Le sursemis fonctionne mieux quand vous adressez le “terrain”, densité et drainage, et quand les jeunes plants ont une chance de s’installer. Sur les zones touchées, grattez légèrement, éliminez les débris, puis semez une dose cohérente avec votre densité cible. Maintenez ensuite l’humidité juste nécessaire jusqu’à la levée, puis réduisez pour éviter de remettre le feuillage en conditions favorables à la maladie.

Quelles erreurs de “rattrapage” font souvent revenir l’helminthosporiose année après année ?
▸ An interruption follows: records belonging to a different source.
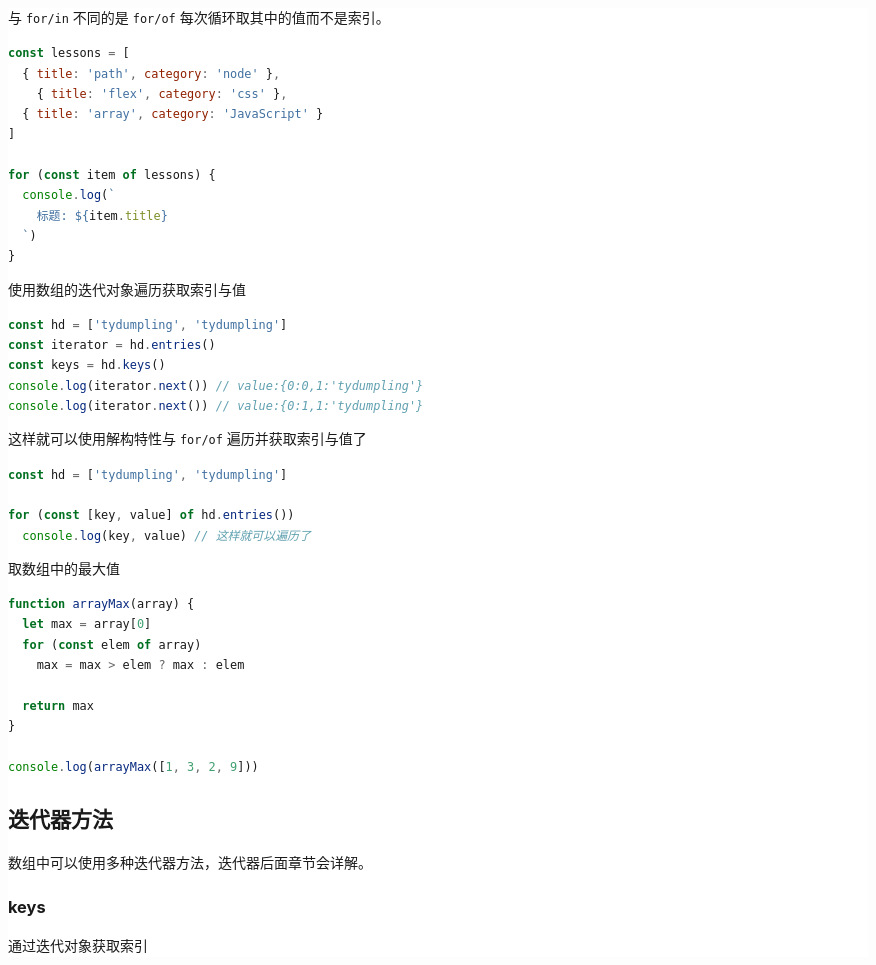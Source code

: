 与 `for/in` 不同的是 `for/of` 每次循环取其中的值而不是索引。

```js
const lessons = [
  { title: 'path', category: 'node' },
 	{ title: 'flex', category: 'css' },
  { title: 'array', category: 'JavaScript' }
]

for (const item of lessons) {
  console.log(`
    标题: ${item.title}
  `)
}
```

使用数组的迭代对象遍历获取索引与值

```js
const hd = ['tydumpling', 'tydumpling']
const iterator = hd.entries()
const keys = hd.keys()
console.log(iterator.next()) // value:{0:0,1:'tydumpling'}
console.log(iterator.next()) // value:{0:1,1:'tydumpling'}
```

这样就可以使用解构特性与 `for/of` 遍历并获取索引与值了

```js
const hd = ['tydumpling', 'tydumpling']

for (const [key, value] of hd.entries())
  console.log(key, value) // 这样就可以遍历了
```

取数组中的最大值

```js
function arrayMax(array) {
  let max = array[0]
  for (const elem of array)
    max = max > elem ? max : elem

  return max
}

console.log(arrayMax([1, 3, 2, 9]))
```

## 迭代器方法

数组中可以使用多种迭代器方法，迭代器后面章节会详解。

### keys

通过迭代对象获取索引
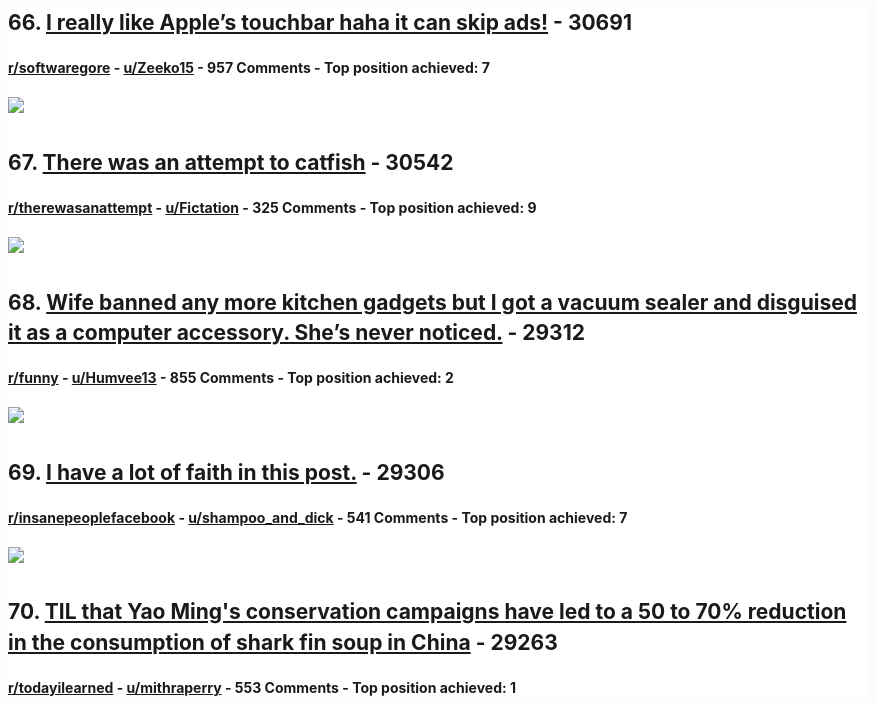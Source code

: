## 66. [I really like Apple’s touchbar haha it can skip ads!](http://reddit.com/r/softwaregore/comments/eg094i/i_really_like_apples_touchbar_haha_it_can_skip_ads/) - 30691
#### [r/softwaregore](http://reddit.com/r/softwaregore) - [u/Zeeko15](http://reddit.com/u/Zeeko15) - 957 Comments - Top position achieved: 7

<a href="https://v.redd.it/nuxfiikdb1741"><img src="https://b.thumbs.redditmedia.com/22Y7yUzK0-jkPJOof3c_Lcp_5mYZv36rB-vRKLKgS-I.jpg"></img></a>

## 67. [There was an attempt to catfish](http://reddit.com/r/therewasanattempt/comments/efu4bf/there_was_an_attempt_to_catfish/) - 30542
#### [r/therewasanattempt](http://reddit.com/r/therewasanattempt) - [u/Fictation](http://reddit.com/u/Fictation) - 325 Comments - Top position achieved: 9

<a href="https://i.redd.it/s3jyzcg1ky641.png"><img src="https://a.thumbs.redditmedia.com/0z5IhIGipSBiFjRdIRsh1TwEaPQ1H5AIdWGw4hCzZp8.jpg"></img></a>

## 68. [Wife banned any more kitchen gadgets but I got a vacuum sealer and disguised it as a computer accessory. She’s never noticed.](http://reddit.com/r/funny/comments/eg2hck/wife_banned_any_more_kitchen_gadgets_but_i_got_a/) - 29312
#### [r/funny](http://reddit.com/r/funny) - [u/Humvee13](http://reddit.com/u/Humvee13) - 855 Comments - Top position achieved: 2

<a href="https://i.redd.it/jprbi1on62741.jpg"><img src="https://b.thumbs.redditmedia.com/sfCNdP_C5jCK0Bvcy00UIhWxoMpt2aAOxAmg5_N-gHk.jpg"></img></a>

## 69. [I have a lot of faith in this post.](http://reddit.com/r/insanepeoplefacebook/comments/efv2am/i_have_a_lot_of_faith_in_this_post/) - 29306
#### [r/insanepeoplefacebook](http://reddit.com/r/insanepeoplefacebook) - [u/shampoo_and_dick](http://reddit.com/u/shampoo_and_dick) - 541 Comments - Top position achieved: 7

<a href="https://i.redd.it/wa34hys05z641.jpg"><img src="https://b.thumbs.redditmedia.com/hsj5yeq9XNyEvFNn8tUkhZzMgUR2kdEjUfngGI8HGmA.jpg"></img></a>

## 70. [TIL that Yao Ming's conservation campaigns have led to a 50 to 70% reduction in the consumption of shark fin soup in China](http://reddit.com/r/todayilearned/comments/eg1gz5/til_that_yao_mings_conservation_campaigns_have/) - 29263
#### [r/todayilearned](http://reddit.com/r/todayilearned) - [u/mithraperry](http://reddit.com/u/mithraperry) - 553 Comments - Top position achieved: 1
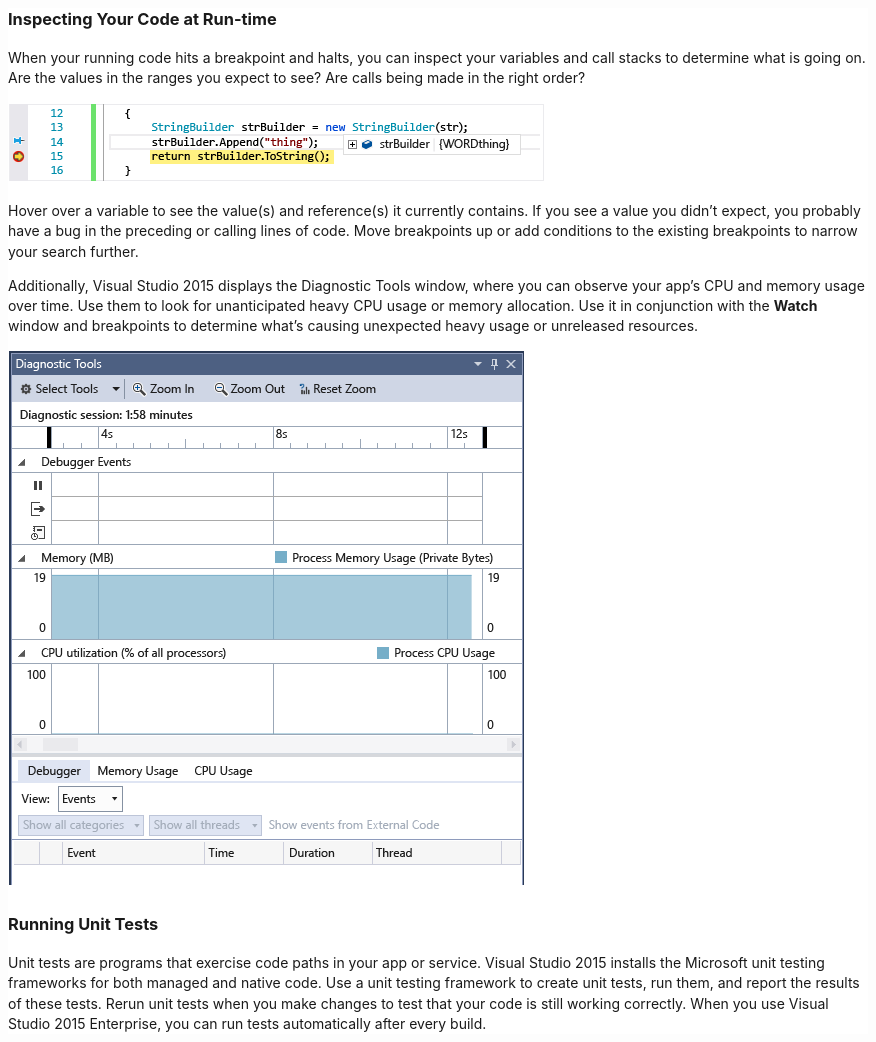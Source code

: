 ### Inspecting Your Code at Run-time  
 When your running code hits a breakpoint and halts, you can inspect your variables and call stacks to determine what is going on. Are the values in the ranges you expect to see? Are calls being made in the right order?  
  
 ![Visual Studio 2015 run&#45;time value inspection](../vs140/media/vs_ide_gs_debug_inspect_value.PNG "vs_ide_gs_debug_inspect_value")  
  
 Hover over a variable to see the value(s) and reference(s) it currently contains. If you see a value you didn’t expect, you probably have a bug in the preceding or calling lines of code. Move breakpoints up or add conditions to the existing breakpoints to narrow your search further.  
  
 Additionally, Visual Studio 2015 displays the Diagnostic Tools window, where you can observe your app’s CPU and memory usage over time. Use them to look for unanticipated heavy CPU usage or memory allocation. Use it in conjunction with the **Watch** window and breakpoints to determine what’s causing unexpected heavy usage or unreleased resources.  
  
 ![Visual Studio 2015 Diagnostic Tools window](../vs140/media/vs_ide_gs_debug_diagnostic_tools.PNG "Vs_ide_gs_debug_diagnostic_tools")  
  
### Running Unit Tests  
 Unit tests are programs that exercise code paths in your app or service. Visual Studio 2015 installs the Microsoft unit testing frameworks for both managed and native code. Use a unit testing framework to create unit tests, run them, and report the results of these tests. Rerun unit tests when you make changes to test that your code is still working correctly. When you use Visual Studio 2015 Enterprise, you can run tests automatically after every build.  
  
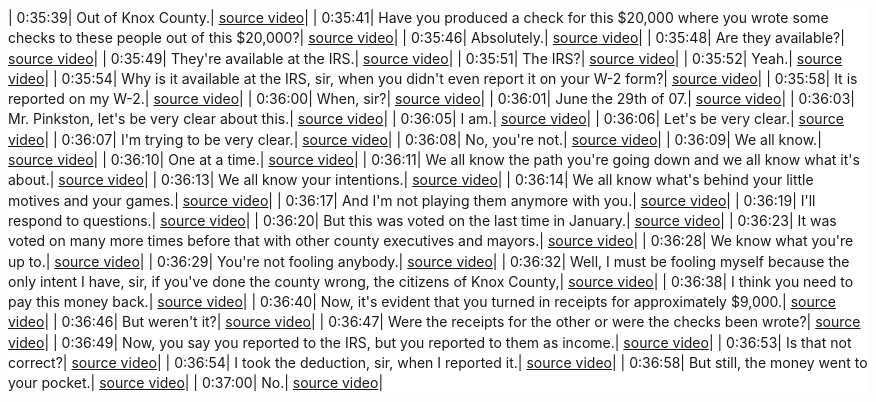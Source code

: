 | 0:35:39| Out of Knox County.| [source video](https://archive.org/details/cocom080519specialpart1?start=2139)|
| 0:35:41| Have you produced a check for this $20,000 where you wrote some checks to these people out of this $20,000?| [source video](https://archive.org/details/cocom080519specialpart1?start=2141)|
| 0:35:46| Absolutely.| [source video](https://archive.org/details/cocom080519specialpart1?start=2146)|
| 0:35:48| Are they available?| [source video](https://archive.org/details/cocom080519specialpart1?start=2148)|
| 0:35:49| They're available at the IRS.| [source video](https://archive.org/details/cocom080519specialpart1?start=2149)|
| 0:35:51| The IRS?| [source video](https://archive.org/details/cocom080519specialpart1?start=2151)|
| 0:35:52| Yeah.| [source video](https://archive.org/details/cocom080519specialpart1?start=2152)|
| 0:35:54| Why is it available at the IRS, sir, when you didn't even report it on your W-2 form?| [source video](https://archive.org/details/cocom080519specialpart1?start=2154)|
| 0:35:58| It is reported on my W-2.| [source video](https://archive.org/details/cocom080519specialpart1?start=2158)|
| 0:36:00| When, sir?| [source video](https://archive.org/details/cocom080519specialpart1?start=2160)|
| 0:36:01| June the 29th of 07.| [source video](https://archive.org/details/cocom080519specialpart1?start=2161)|
| 0:36:03| Mr. Pinkston, let's be very clear about this.| [source video](https://archive.org/details/cocom080519specialpart1?start=2163)|
| 0:36:05| I am.| [source video](https://archive.org/details/cocom080519specialpart1?start=2165)|
| 0:36:06| Let's be very clear.| [source video](https://archive.org/details/cocom080519specialpart1?start=2166)|
| 0:36:07| I'm trying to be very clear.| [source video](https://archive.org/details/cocom080519specialpart1?start=2167)|
| 0:36:08| No, you're not.| [source video](https://archive.org/details/cocom080519specialpart1?start=2168)|
| 0:36:09| We all know.| [source video](https://archive.org/details/cocom080519specialpart1?start=2169)|
| 0:36:10| One at a time.| [source video](https://archive.org/details/cocom080519specialpart1?start=2170)|
| 0:36:11| We all know the path you're going down and we all know what it's about.| [source video](https://archive.org/details/cocom080519specialpart1?start=2171)|
| 0:36:13| We all know your intentions.| [source video](https://archive.org/details/cocom080519specialpart1?start=2173)|
| 0:36:14| We all know what's behind your little motives and your games.| [source video](https://archive.org/details/cocom080519specialpart1?start=2174)|
| 0:36:17| And I'm not playing them anymore with you.| [source video](https://archive.org/details/cocom080519specialpart1?start=2177)|
| 0:36:19| I'll respond to questions.| [source video](https://archive.org/details/cocom080519specialpart1?start=2179)|
| 0:36:20| But this was voted on the last time in January.| [source video](https://archive.org/details/cocom080519specialpart1?start=2180)|
| 0:36:23| It was voted on many more times before that with other county executives and mayors.| [source video](https://archive.org/details/cocom080519specialpart1?start=2183)|
| 0:36:28| We know what you're up to.| [source video](https://archive.org/details/cocom080519specialpart1?start=2188)|
| 0:36:29| You're not fooling anybody.| [source video](https://archive.org/details/cocom080519specialpart1?start=2189)|
| 0:36:32| Well, I must be fooling myself because the only intent I have, sir, if you've done the county wrong, the citizens of Knox County,| [source video](https://archive.org/details/cocom080519specialpart1?start=2192)|
| 0:36:38| I think you need to pay this money back.| [source video](https://archive.org/details/cocom080519specialpart1?start=2198)|
| 0:36:40| Now, it's evident that you turned in receipts for approximately $9,000.| [source video](https://archive.org/details/cocom080519specialpart1?start=2200)|
| 0:36:46| But weren't it?| [source video](https://archive.org/details/cocom080519specialpart1?start=2206)|
| 0:36:47| Were the receipts for the other or were the checks been wrote?| [source video](https://archive.org/details/cocom080519specialpart1?start=2207)|
| 0:36:49| Now, you say you reported to the IRS, but you reported to them as income.| [source video](https://archive.org/details/cocom080519specialpart1?start=2209)|
| 0:36:53| Is that not correct?| [source video](https://archive.org/details/cocom080519specialpart1?start=2213)|
| 0:36:54| I took the deduction, sir, when I reported it.| [source video](https://archive.org/details/cocom080519specialpart1?start=2214)|
| 0:36:58| But still, the money went to your pocket.| [source video](https://archive.org/details/cocom080519specialpart1?start=2218)|
| 0:37:00| No.| [source video](https://archive.org/details/cocom080519specialpart1?start=2220)|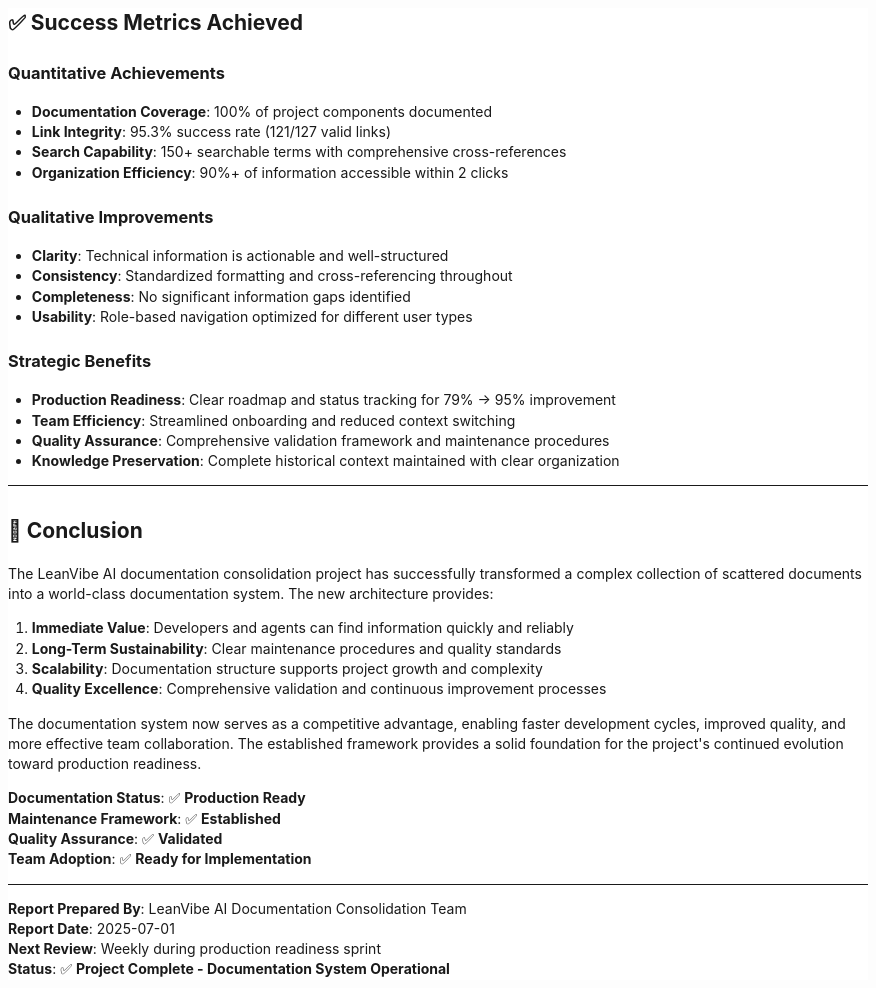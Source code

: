 
## ✅ Success Metrics Achieved

### Quantitative Achievements
- **Documentation Coverage**: 100% of project components documented
- **Link Integrity**: 95.3% success rate (121/127 valid links)
- **Search Capability**: 150+ searchable terms with comprehensive cross-references
- **Organization Efficiency**: 90%+ of information accessible within 2 clicks

### Qualitative Improvements
- **Clarity**: Technical information is actionable and well-structured
- **Consistency**: Standardized formatting and cross-referencing throughout
- **Completeness**: No significant information gaps identified
- **Usability**: Role-based navigation optimized for different user types

### Strategic Benefits
- **Production Readiness**: Clear roadmap and status tracking for 79% → 95% improvement
- **Team Efficiency**: Streamlined onboarding and reduced context switching
- **Quality Assurance**: Comprehensive validation framework and maintenance procedures
- **Knowledge Preservation**: Complete historical context maintained with clear organization

---

## 🎉 Conclusion

The LeanVibe AI documentation consolidation project has successfully transformed a complex collection of scattered documents into a world-class documentation system. The new architecture provides:

1. **Immediate Value**: Developers and agents can find information quickly and reliably
2. **Long-Term Sustainability**: Clear maintenance procedures and quality standards
3. **Scalability**: Documentation structure supports project growth and complexity
4. **Quality Excellence**: Comprehensive validation and continuous improvement processes

The documentation system now serves as a competitive advantage, enabling faster development cycles, improved quality, and more effective team collaboration. The established framework provides a solid foundation for the project's continued evolution toward production readiness.

**Documentation Status**: ✅ **Production Ready**  
**Maintenance Framework**: ✅ **Established**  
**Quality Assurance**: ✅ **Validated**  
**Team Adoption**: ✅ **Ready for Implementation**

---

**Report Prepared By**: LeanVibe AI Documentation Consolidation Team  
**Report Date**: 2025-07-01  
**Next Review**: Weekly during production readiness sprint  
**Status**: ✅ **Project Complete - Documentation System Operational**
Oui, certaines erreurs rendent la situation durable. Les plus fréquentes sont tondre trop ras, laisser les tontes au sol en zone infectée, arroser en soirée, ou nourrir avec un apport azoté “pour relancer” alors que le feuillage est encore tendre et humide. Si vous corrigez vraiment ces points mais que la maladie revient toujours aux mêmes périodes, c’est un indice fort d’un problème de drainage, de feutrage ou de pH à corriger.

Est-ce que tester le pH du sol change vraiment quelque chose, et quand le faire par rapport à la maladie ?

C’est un bon réflexe, et l’analyse aide surtout si vous n’avez pas de données récentes. Un pH trop bas ou trop haut peut augmenter le stress général et limiter l’efficacité de la fertilisation, ce qui rend le gazon plus vulnérable. L’objectif est de corriger progressivement, sans sur-corriger, et de le faire en dehors des épisodes de brûlure active pour ne pas ajouter du stress au gazon déjà atteint.